Oggi è previsto un incontro con tutti i sindaci dell’area del mandamento, il giudice di pace e i rappresentanti dell’ordine degli avvocati per discutere della questione e, possibilmente, trovare subito una soluzione. Martedì prossimo l’argomento figura inoltre tra i punti all’ordine del giorno del consiglio comunale. Le prossime ore saranno cruciali per capire come si evolverà la faccenda. Il territorio non ha alcuna intenzione di perdere un punto di riferimento importantissimo come l’ufficio del giudice di pace, la cui soppressione obbligherebbe centinaia di cittadini a spostarsi in altre città. Causando disagi a non finire. Sul caso si è già espresso il gruppo di opposizione Zente nova, che ieri ha diffuso un documento.

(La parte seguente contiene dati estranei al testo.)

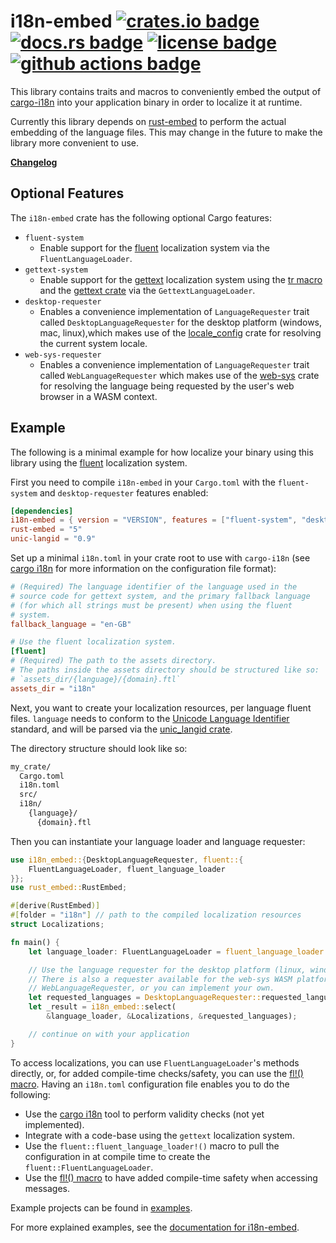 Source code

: # i18n-embed [![crates.io badge](https://img.shields.io/crates/v/i18n-embed.svg)](https://crates.io/crates/i18n-embed) [![docs.rs badge](https://docs.rs/i18n-embed/badge.svg)](https://docs.rs/i18n-embed/) [![license badge](https://img.shields.io/github/license/kellpossible/cargo-i18n)](https://github.com/kellpossible/cargo-i18n/blob/master/i18n-embed/LICENSE.txt) [![github actions badge](https://github.com/kellpossible/cargo-i18n/workflows/Rust/badge.svg)](https://github.com/kellpossible/cargo-i18n/actions?query=workflow%3ARust)

This library contains traits and macros to conveniently embed the output of [cargo-i18n](https://crates.io/crates/cargo_i18n) into your application binary in order to localize it at runtime.

Currently this library depends on [rust-embed](https://crates.io/crates/rust-embed) to perform the actual embedding of the language files. This may change in the future to make the library more convenient to use.

**[Changelog](https://github.com/kellpossible/cargo-i18n/blob/master/i18n-embed/CHANGELOG.md)**

## Optional Features

The `i18n-embed` crate has the following optional Cargo features:

+ `fluent-system`
  + Enable support for the [fluent](https://www.projectfluent.org/) localization system via the `FluentLanguageLoader`.
+ `gettext-system`
  + Enable support for the [gettext](https://www.gnu.org/software/gettext/) localization system using the [tr macro](https://docs.rs/tr/0.1.3/tr/) and the [gettext crate](https://docs.rs/gettext/0.4.0/gettext/) via the `GettextLanguageLoader`.
+ `desktop-requester`
  + Enables a convenience implementation of `LanguageRequester` trait called `DesktopLanguageRequester` for the desktop platform (windows, mac, linux),which makes use of the [locale_config](https://crates.io/crates/locale_config) crate for resolving the current system locale.
+ `web-sys-requester`
  + Enables a convenience implementation of `LanguageRequester` trait called `WebLanguageRequester` which makes use of the [web-sys](https://crates.io/crates/web-sys) crate for resolving the language being requested by the user's web browser in a WASM context.

## Example

The following is a minimal example for how localize your binary using this
library using the [fluent](https://www.projectfluent.org/) localization system.

First you need to compile `i18n-embed` in your `Cargo.toml` with the `fluent-system` and `desktop-requester` features enabled:

```toml
[dependencies]
i18n-embed = { version = "VERSION", features = ["fluent-system", "desktop-requester"]}
rust-embed = "5"
unic-langid = "0.9"
```

Set up a minimal `i18n.toml` in your crate root to use with `cargo-i18n` (see [cargo i18n](../README.md#configuration) for more information on the configuration file format):

```toml
# (Required) The language identifier of the language used in the
# source code for gettext system, and the primary fallback language
# (for which all strings must be present) when using the fluent
# system.
fallback_language = "en-GB"

# Use the fluent localization system.
[fluent]
# (Required) The path to the assets directory.
# The paths inside the assets directory should be structured like so:
# `assets_dir/{language}/{domain}.ftl`
assets_dir = "i18n"
```

Next, you want to create your localization resources, per language fluent files. `language` needs to conform to the [Unicode Language Identifier](https://unicode.org/reports/tr35/tr35.html#Unicode_language_identifier) standard, and will be parsed via the [unic_langid crate](https://docs.rs/unic-langid/0.9.0/unic_langid/).

The directory structure should look like so:

```txt
my_crate/
  Cargo.toml
  i18n.toml
  src/
  i18n/
    {language}/
      {domain}.ftl
```

Then you can instantiate your language loader and language requester:

```rust
use i18n_embed::{DesktopLanguageRequester, fluent::{
    FluentLanguageLoader, fluent_language_loader
}};
use rust_embed::RustEmbed;

#[derive(RustEmbed)]
#[folder = "i18n"] // path to the compiled localization resources
struct Localizations;

fn main() {
    let language_loader: FluentLanguageLoader = fluent_language_loader!();

    // Use the language requester for the desktop platform (linux, windows, mac).
    // There is also a requester available for the web-sys WASM platform called
    // WebLanguageRequester, or you can implement your own.
    let requested_languages = DesktopLanguageRequester::requested_languages();
    let _result = i18n_embed::select(
        &language_loader, &Localizations, &requested_languages);

    // continue on with your application
}
```

To access localizations, you can use `FluentLanguageLoader`'s methods directly, or, for added compile-time checks/safety, you can use the [fl!() macro](https://crates.io/crates/i18n-embed-fl). Having an `i18n.toml` configuration file enables you to do the following:

+ Use the [cargo i18n](https://crates.io/crates/cargo-i18n) tool   to perform validity checks (not yet implemented).
+ Integrate with a code-base using the `gettext` localization   system.
+ Use the `fluent::fluent_language_loader!()` macro to pull the   configuration in at compile time to create the `fluent::FluentLanguageLoader`.
+ Use the [fl!() macro](https://crates.io/crates/i18n-embed-fl) to have added compile-time safety when accessing messages.

Example projects can be found in [examples](./examples).

For more explained examples, see the [documentation for i18n-embed](https://docs.rs/i18n-embed/).
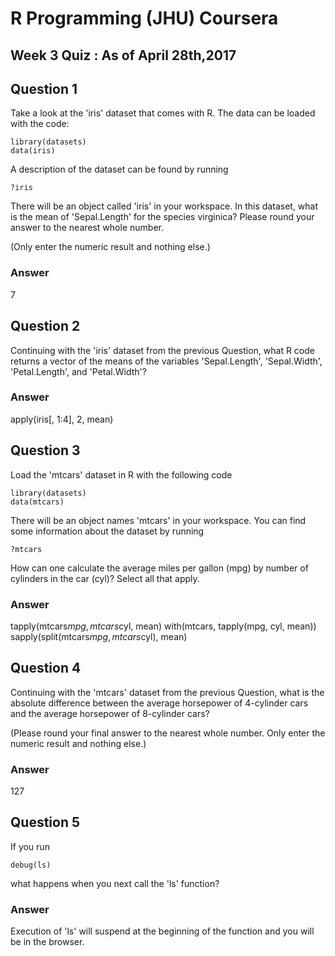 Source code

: # R Programming (JHU) Coursera
## Week 3 Quiz : As of April 28th,2017

Question 1
----------
Take a look at the 'iris' dataset that comes with R. The data can be loaded with the code:
```
library(datasets)
data(iris)
```
A description of the dataset can be found by running
```
?iris
```
There will be an object called 'iris' in your workspace. In this dataset, what is the mean of 'Sepal.Length' for the species virginica? Please round your answer to the nearest whole number.

(Only enter the numeric result and nothing else.)

### Answer 
7

Question 2
----------
Continuing with the 'iris' dataset from the previous Question, what R code returns a vector of the means of the variables 'Sepal.Length', 'Sepal.Width', 'Petal.Length', and 'Petal.Width'?
### Answer 
apply(iris[, 1:4], 2, mean)

Question 3
----------
Load the 'mtcars' dataset in R with the following code
```
library(datasets)
data(mtcars)
```
There will be an object names 'mtcars' in your workspace. You can find some information about the dataset by running
```
?mtcars
```
How can one calculate the average miles per gallon (mpg) by number of cylinders in the car (cyl)? Select all that apply.
### Answer
tapply(mtcars$mpg, mtcars$cyl, mean)
with(mtcars, tapply(mpg, cyl, mean))
sapply(split(mtcars$mpg, mtcars$cyl), mean)

Question 4
----------
Continuing with the 'mtcars' dataset from the previous Question, what is the absolute difference between the average horsepower of 4-cylinder cars and the average horsepower of 8-cylinder cars?

(Please round your final answer to the nearest whole number. Only enter the numeric result and nothing else.)
### Answer
127

Question 5
----------
If you run 
```
debug(ls)
```
what happens when you next call the 'ls' function?
### Answer
Execution of 'ls' will suspend at the beginning of the function and you will be in the browser.
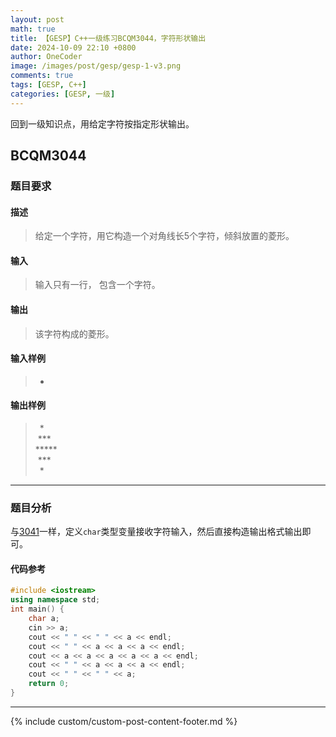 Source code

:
```yaml
---
layout: post
math: true
title: 【GESP】C++一级练习BCQM3044，字符形状输出
date: 2024-10-09 22:10 +0800
author: OneCoder
image: /images/post/gesp/gesp-1-v3.png
comments: true
tags: [GESP, C++]
categories: [GESP, 一级]
---
```

回到一级知识点，用给定字符按指定形状输出。

<!--more-->

## BCQM3044

### 题目要求

#### 描述

>给定一个字符，用它构造一个对角线长5个字符，倾斜放置的菱形。

#### 输入

>输入只有一行， 包含一个字符。

#### 输出

>该字符构成的菱形。

#### 输入样例

>*

#### 输出样例

> &ensp;\*  
> &nbsp;\*\*\*  
> \*\*\*\*\*  
> &nbsp;\*\*\*  
> &ensp;\*  

---

### 题目分析

与[3041](https://www.coderli.com/gesp-1-bcqm3041/)一样，定义`char`类型变量接收字符输入，然后直接构造输出格式输出即可。

#### 代码参考

```cpp
#include <iostream>
using namespace std;
int main() {
    char a;
    cin >> a;
    cout << " " << " " << a << endl;
    cout << " " << a << a << a << endl;
    cout << a << a << a << a << a << endl;
    cout << " " << a << a << a << endl;
    cout << " " << " " << a;
    return 0;
}
```

---

{% include custom/custom-post-content-footer.md %}

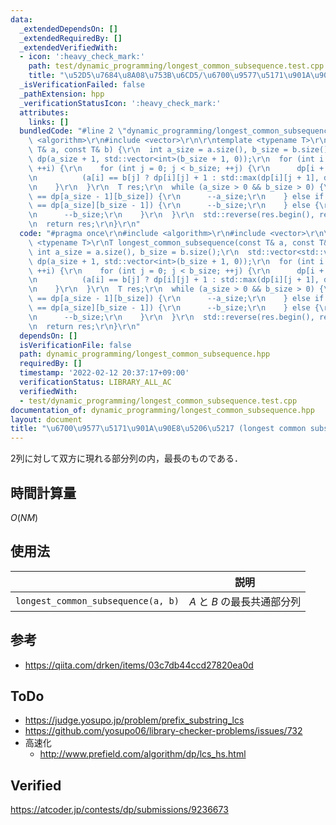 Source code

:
 ```yaml
---
data:
  _extendedDependsOn: []
  _extendedRequiredBy: []
  _extendedVerifiedWith:
  - icon: ':heavy_check_mark:'
    path: test/dynamic_programming/longest_common_subsequence.test.cpp
    title: "\u52D5\u7684\u8A08\u753B\u6CD5/\u6700\u9577\u5171\u901A\u90E8\u5206\u5217"
  _isVerificationFailed: false
  _pathExtension: hpp
  _verificationStatusIcon: ':heavy_check_mark:'
  attributes:
    links: []
  bundledCode: "#line 2 \"dynamic_programming/longest_common_subsequence.hpp\"\n#include\
    \ <algorithm>\r\n#include <vector>\r\n\r\ntemplate <typename T>\r\nT longest_common_subsequence(const\
    \ T& a, const T& b) {\r\n  int a_size = a.size(), b_size = b.size();\r\n  std::vector<std::vector<int>>\
    \ dp(a_size + 1, std::vector<int>(b_size + 1, 0));\r\n  for (int i = 0; i < a_size;\
    \ ++i) {\r\n    for (int j = 0; j < b_size; ++j) {\r\n      dp[i + 1][j + 1] =\r\
    \n          (a[i] == b[j] ? dp[i][j] + 1 : std::max(dp[i][j + 1], dp[i + 1][j]));\r\
    \n    }\r\n  }\r\n  T res;\r\n  while (a_size > 0 && b_size > 0) {\r\n    if (dp[a_size][b_size]\
    \ == dp[a_size - 1][b_size]) {\r\n      --a_size;\r\n    } else if (dp[a_size][b_size]\
    \ == dp[a_size][b_size - 1]) {\r\n      --b_size;\r\n    } else {\r\n      res.push_back(a[--a_size]);\r\
    \n      --b_size;\r\n    }\r\n  }\r\n  std::reverse(res.begin(), res.end());\r\
    \n  return res;\r\n}\r\n"
  code: "#pragma once\r\n#include <algorithm>\r\n#include <vector>\r\n\r\ntemplate\
    \ <typename T>\r\nT longest_common_subsequence(const T& a, const T& b) {\r\n \
    \ int a_size = a.size(), b_size = b.size();\r\n  std::vector<std::vector<int>>\
    \ dp(a_size + 1, std::vector<int>(b_size + 1, 0));\r\n  for (int i = 0; i < a_size;\
    \ ++i) {\r\n    for (int j = 0; j < b_size; ++j) {\r\n      dp[i + 1][j + 1] =\r\
    \n          (a[i] == b[j] ? dp[i][j] + 1 : std::max(dp[i][j + 1], dp[i + 1][j]));\r\
    \n    }\r\n  }\r\n  T res;\r\n  while (a_size > 0 && b_size > 0) {\r\n    if (dp[a_size][b_size]\
    \ == dp[a_size - 1][b_size]) {\r\n      --a_size;\r\n    } else if (dp[a_size][b_size]\
    \ == dp[a_size][b_size - 1]) {\r\n      --b_size;\r\n    } else {\r\n      res.push_back(a[--a_size]);\r\
    \n      --b_size;\r\n    }\r\n  }\r\n  std::reverse(res.begin(), res.end());\r\
    \n  return res;\r\n}\r\n"
  dependsOn: []
  isVerificationFile: false
  path: dynamic_programming/longest_common_subsequence.hpp
  requiredBy: []
  timestamp: '2022-02-12 20:37:17+09:00'
  verificationStatus: LIBRARY_ALL_AC
  verifiedWith:
  - test/dynamic_programming/longest_common_subsequence.test.cpp
documentation_of: dynamic_programming/longest_common_subsequence.hpp
layout: document
title: "\u6700\u9577\u5171\u901A\u90E8\u5206\u5217 (longest common subsequence)"
---
```


2列に対して双方に現れる部分列の内，最長のものである．


## 時間計算量

$O(NM)$


## 使用法

||説明|
|:--:|:--:|
|`longest_common_subsequence(a, b)`|$A$ と $B$ の最長共通部分列|


## 参考

- https://qiita.com/drken/items/03c7db44ccd27820ea0d


## ToDo

- https://judge.yosupo.jp/problem/prefix_substring_lcs
- https://github.com/yosupo06/library-checker-problems/issues/732
- 高速化
  - http://www.prefield.com/algorithm/dp/lcs_hs.html


## Verified

https://atcoder.jp/contests/dp/submissions/9236673
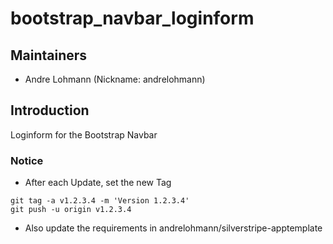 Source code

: # bootstrap_navbar_loginform

## Maintainers

 * Andre Lohmann (Nickname: andrelohmann)
  <lohmann dot andre at googlemail dot com>

## Introduction

Loginform for the Bootstrap Navbar

### Notice
 * After each Update, set the new Tag
```
git tag -a v1.2.3.4 -m 'Version 1.2.3.4'
git push -u origin v1.2.3.4
```
 * Also update the requirements in andrelohmann/silverstripe-apptemplate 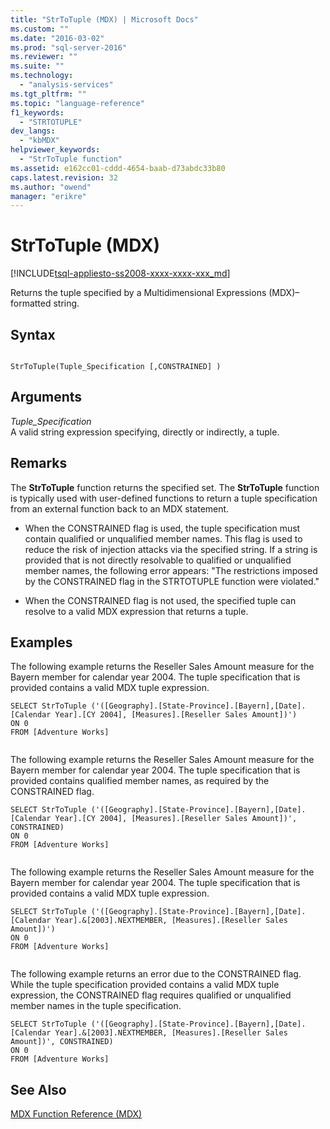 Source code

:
 ```yaml
---
title: "StrToTuple (MDX) | Microsoft Docs"
ms.custom: ""
ms.date: "2016-03-02"
ms.prod: "sql-server-2016"
ms.reviewer: ""
ms.suite: ""
ms.technology: 
  - "analysis-services"
ms.tgt_pltfrm: ""
ms.topic: "language-reference"
f1_keywords: 
  - "STRTOTUPLE"
dev_langs: 
  - "kbMDX"
helpviewer_keywords: 
  - "StrToTuple function"
ms.assetid: e162cc01-cddd-4654-baab-d73abdc33b80
caps.latest.revision: 32
ms.author: "owend"
manager: "erikre"
---
```

# StrToTuple (MDX)
[!INCLUDE[tsql-appliesto-ss2008-xxxx-xxxx-xxx_md](../database-engine/configure/windows/includes/tsql-appliesto-ss2008-xxxx-xxxx-xxx-md.md)]

  Returns the tuple specified by a Multidimensional Expressions (MDX)–formatted string.  
  
## Syntax  
  
```  
  
StrToTuple(Tuple_Specification [,CONSTRAINED] )   
```  
  
## Arguments  
 *Tuple_Specification*  
 A valid string expression specifying, directly or indirectly, a tuple.  
  
## Remarks  
 The **StrToTuple** function returns the specified set. The **StrToTuple** function is typically used with user-defined functions to return a tuple specification from an external function back to an MDX statement.  
  
-   When the CONSTRAINED flag is used, the tuple specification must contain qualified or unqualified member names. This flag is used to reduce the risk of injection attacks via the specified string. If a string is provided that is not directly resolvable to qualified or unqualified member names, the following error appears: "The restrictions imposed by the CONSTRAINED flag in the STRTOTUPLE function were violated."  
  
-   When the CONSTRAINED flag is not used, the specified tuple can resolve to a valid MDX expression that returns a tuple.  
  
## Examples  
 The following example returns the Reseller Sales Amount measure for the Bayern member for calendar year 2004. The tuple specification that is provided contains a valid MDX tuple expression.  
  
```  
SELECT StrToTuple ('([Geography].[State-Province].[Bayern],[Date].[Calendar Year].[CY 2004], [Measures].[Reseller Sales Amount])')  
ON 0  
FROM [Adventure Works]  
  
```  
  
 The following example returns the Reseller Sales Amount measure for the Bayern member for calendar year 2004. The tuple specification that is provided contains qualified member names, as required by the CONSTRAINED flag.  
  
```  
SELECT StrToTuple ('([Geography].[State-Province].[Bayern],[Date].[Calendar Year].[CY 2004], [Measures].[Reseller Sales Amount])', CONSTRAINED)  
ON 0  
FROM [Adventure Works]  
  
```  
  
 The following example returns the Reseller Sales Amount measure for the Bayern member for calendar year 2004. The tuple specification that is provided contains a valid MDX tuple expression.  
  
```  
SELECT StrToTuple ('([Geography].[State-Province].[Bayern],[Date].[Calendar Year].&[2003].NEXTMEMBER, [Measures].[Reseller Sales Amount])')  
ON 0  
FROM [Adventure Works]  
  
```  
  
 The following example returns an error due to the CONSTRAINED flag. While the tuple specification provided contains a valid MDX tuple expression, the CONSTRAINED flag requires qualified or unqualified member names in the tuple specification.  
  
```  
SELECT StrToTuple ('([Geography].[State-Province].[Bayern],[Date].[Calendar Year].&[2003].NEXTMEMBER, [Measures].[Reseller Sales Amount])', CONSTRAINED)  
ON 0  
FROM [Adventure Works]  
```  
  
## See Also  
 [MDX Function Reference &#40;MDX&#41;](../mdx/mdx-function-reference-mdx.md)  
  
   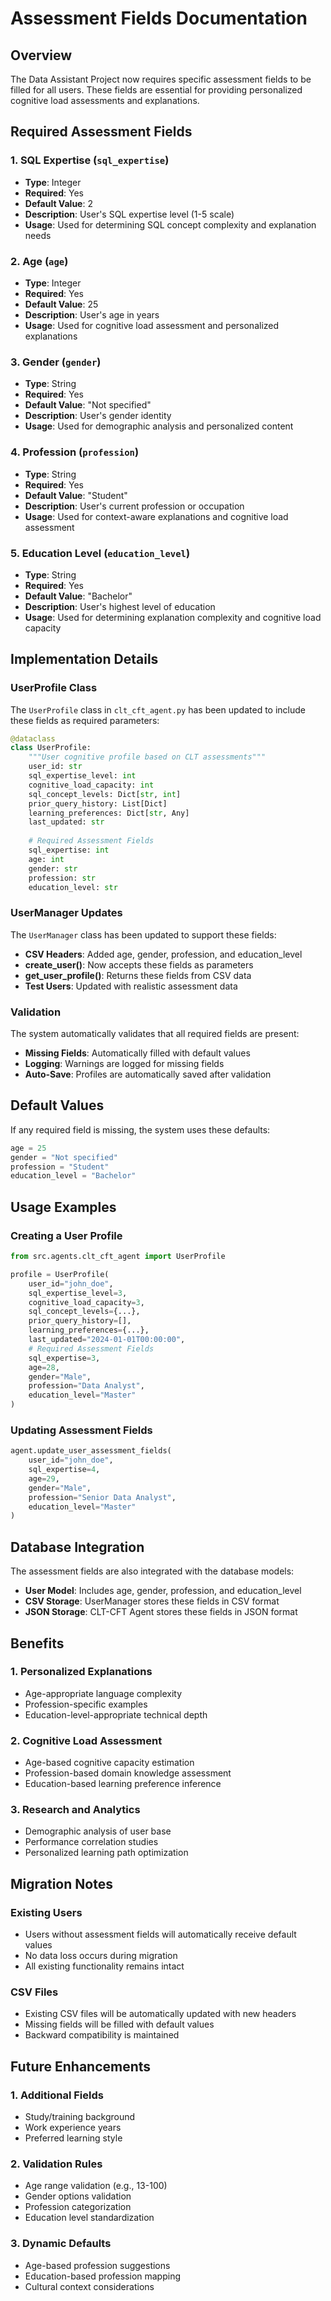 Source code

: # Assessment Fields Documentation

## Overview
The Data Assistant Project now requires specific assessment fields to be filled for all users. These fields are essential for providing personalized cognitive load assessments and explanations.

## Required Assessment Fields

### 1. SQL Expertise (`sql_expertise`)
- **Type**: Integer
- **Required**: Yes
- **Default Value**: 2
- **Description**: User's SQL expertise level (1-5 scale)
- **Usage**: Used for determining SQL concept complexity and explanation needs

### 2. Age (`age`)
- **Type**: Integer
- **Required**: Yes
- **Default Value**: 25
- **Description**: User's age in years
- **Usage**: Used for cognitive load assessment and personalized explanations

### 3. Gender (`gender`)
- **Type**: String
- **Required**: Yes
- **Default Value**: "Not specified"
- **Description**: User's gender identity
- **Usage**: Used for demographic analysis and personalized content

### 4. Profession (`profession`)
- **Type**: String
- **Required**: Yes
- **Default Value**: "Student"
- **Description**: User's current profession or occupation
- **Usage**: Used for context-aware explanations and cognitive load assessment

### 5. Education Level (`education_level`)
- **Type**: String
- **Required**: Yes
- **Default Value**: "Bachelor"
- **Description**: User's highest level of education
- **Usage**: Used for determining explanation complexity and cognitive load capacity

## Implementation Details

### UserProfile Class
The `UserProfile` class in `clt_cft_agent.py` has been updated to include these fields as required parameters:

```python
@dataclass
class UserProfile:
    """User cognitive profile based on CLT assessments"""
    user_id: str
    sql_expertise_level: int
    cognitive_load_capacity: int
    sql_concept_levels: Dict[str, int]
    prior_query_history: List[Dict]
    learning_preferences: Dict[str, Any]
    last_updated: str
    
    # Required Assessment Fields
    sql_expertise: int
    age: int
    gender: str
    profession: str
    education_level: str
```

### UserManager Updates
The `UserManager` class has been updated to support these fields:

- **CSV Headers**: Added age, gender, profession, and education_level
- **create_user()**: Now accepts these fields as parameters
- **get_user_profile()**: Returns these fields from CSV data
- **Test Users**: Updated with realistic assessment data

### Validation
The system automatically validates that all required fields are present:

- **Missing Fields**: Automatically filled with default values
- **Logging**: Warnings are logged for missing fields
- **Auto-Save**: Profiles are automatically saved after validation

## Default Values

If any required field is missing, the system uses these defaults:

```python
age = 25
gender = "Not specified"
profession = "Student"
education_level = "Bachelor"
```

## Usage Examples

### Creating a User Profile
```python
from src.agents.clt_cft_agent import UserProfile

profile = UserProfile(
    user_id="john_doe",
    sql_expertise_level=3,
    cognitive_load_capacity=3,
    sql_concept_levels={...},
    prior_query_history=[],
    learning_preferences={...},
    last_updated="2024-01-01T00:00:00",
    # Required Assessment Fields
    sql_expertise=3,
    age=28,
    gender="Male",
    profession="Data Analyst",
    education_level="Master"
)
```

### Updating Assessment Fields
```python
agent.update_user_assessment_fields(
    user_id="john_doe",
    sql_expertise=4,
    age=29,
    gender="Male",
    profession="Senior Data Analyst",
    education_level="Master"
)
```

## Database Integration

The assessment fields are also integrated with the database models:

- **User Model**: Includes age, gender, profession, and education_level
- **CSV Storage**: UserManager stores these fields in CSV format
- **JSON Storage**: CLT-CFT Agent stores these fields in JSON format

## Benefits

### 1. Personalized Explanations
- Age-appropriate language complexity
- Profession-specific examples
- Education-level-appropriate technical depth

### 2. Cognitive Load Assessment
- Age-based cognitive capacity estimation
- Profession-based domain knowledge assessment
- Education-based learning preference inference

### 3. Research and Analytics
- Demographic analysis of user base
- Performance correlation studies
- Personalized learning path optimization

## Migration Notes

### Existing Users
- Users without assessment fields will automatically receive default values
- No data loss occurs during migration
- All existing functionality remains intact

### CSV Files
- Existing CSV files will be automatically updated with new headers
- Missing fields will be filled with default values
- Backward compatibility is maintained

## Future Enhancements

### 1. Additional Fields
- Study/training background
- Work experience years
- Preferred learning style

### 2. Validation Rules
- Age range validation (e.g., 13-100)
- Gender options validation
- Profession categorization
- Education level standardization

### 3. Dynamic Defaults
- Age-based profession suggestions
- Education-based profession mapping
- Cultural context considerations
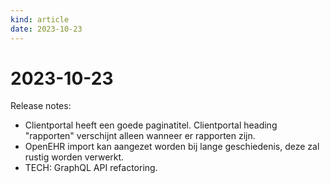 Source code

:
 ```yaml
---
kind: article
date: 2023-10-23
---
```


# 2023-10-23

Release notes:

* Clientportal heeft een goede paginatitel. Clientportal heading "rapporten" verschijnt alleen wanneer er rapporten zijn.
* OpenEHR import kan aangezet worden bij lange geschiedenis, deze zal rustig worden verwerkt.
* TECH: GraphQL API refactoring.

«Una eventuale chiusura dell’ufficio del giudice di pace sarebbe una beffa – scrive Zente nova – e visto che gli impiegati individuati dal Comune e dall’Unione dei Comuni hanno optato per altre scelte, urge individuare velocemente altre figure qualificate, in grado di affrontare gli oneri e i carichi di lavoro che quel tipo di servizio richiede. Diversamente, i cittadini di Siniscola e del distretto giudiziario, sia in materia di cause civili che penali di competenza del giudice di pace (compresi i ricorsi contro le sanzioni del codice della strada), dovranno andare a Nuoro. La difesa del presidio è la rivendicazione di un diritto di tutti. Invitiamo al consiglio comunale del 29 luglio i cittadini, gli avvocati e i rappresentanti delle associazioni di categoria – conclude Zente nova – per sostenere la richiesta di uno sforzo comune per la sopravvivenza del presidio, individuando le due figure professionali, già dipendenti nei comuni del distretto, in grado di sopperire al vuoto di organico lasciato dal trasferimento di quelli ministeriali.